Jim Albaugh, president and CEO of Boeing Commercial Airplanes, said the company’s Defense, Space & Security (BDS) unit is eyeing “a lot of countries that have the wherewithal to spend on defense equipment.”
“Our plan is to take the international percentage of revenues for BDS from about 10 percent of where they are today up to around 25 percent in the next 10, 15 years,” he said. “And I think we can achieve that.”
He spoke at the Jeffries 2011 Global Industrial and Aerospace & Defense Conference to jittery investors, who expressed concerns about the stock market’s poor performance this week, Washington lawmakers’ attempts to control the federal deficit, and up to $1 trillion in defense-related budget cuts that could come over the next decade.
Albaugh acknowledged Boeing’s defense arm, which he previously led, is going to face “a tough marketplace” in the United States in the near future. He maintained the company is well positioned in the sense that it has the contracts for the Air Force’s KC-46A refueling tanker and the Navy’s P-8 Poseidon multi-mission maritime aircraft, and its AH-64 Apache and CH-47 Chinook helicopters are still in use by the Army.
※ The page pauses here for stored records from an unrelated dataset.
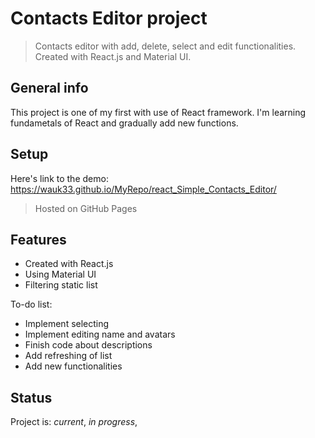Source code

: # Contacts Editor project
> Contacts editor with add, delete, select and edit functionalities. Created with React.js and Material UI.

## General info
This project is one of my first with use of React framework. I'm learning fundametals of React and gradually add new functions.

## Setup
Here's link to the demo: https://wauk33.github.io/MyRepo/react_Simple_Contacts_Editor/
> Hosted on GitHub Pages

## Features

* Created with React.js
* Using Material UI
* Filtering static list

To-do list:
* Implement selecting
* Implement editing name and avatars
* Finish code about descriptions
* Add refreshing of list
* Add new functionalities

## Status
Project is: _current_, _in progress_,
“So what they have are mature (Boeing) programs, (with) known capability and known costs; I think they’re very well positioned in the United States,” Albaugh said. “But I think more importantly than in the United States, there are a lot of opportunities around the world, and a lot of countries that have the wherewithal to spend on defense equipment.”
He said there are “a lot of international opportunities,” and ticked off countries ripe for more purchases of Boeing products including Saudia Arabia, the United Arab Emirates, South Korea, Japan, and Australia.
In this country, Albaugh said he does not see many new-start programs coming from the Pentagon anytime soon, and argued it should support the programs it has.
“The environment today is much different than it was in the late ‘80s when they had to come down in defense spending,” he said. “In the late ‘80s all the equipment was new. F-15s were new, F-16s were new, the Arleigh Burke destroyers were new. The Abrams tanks were new. It was a completely different situation than we have today.”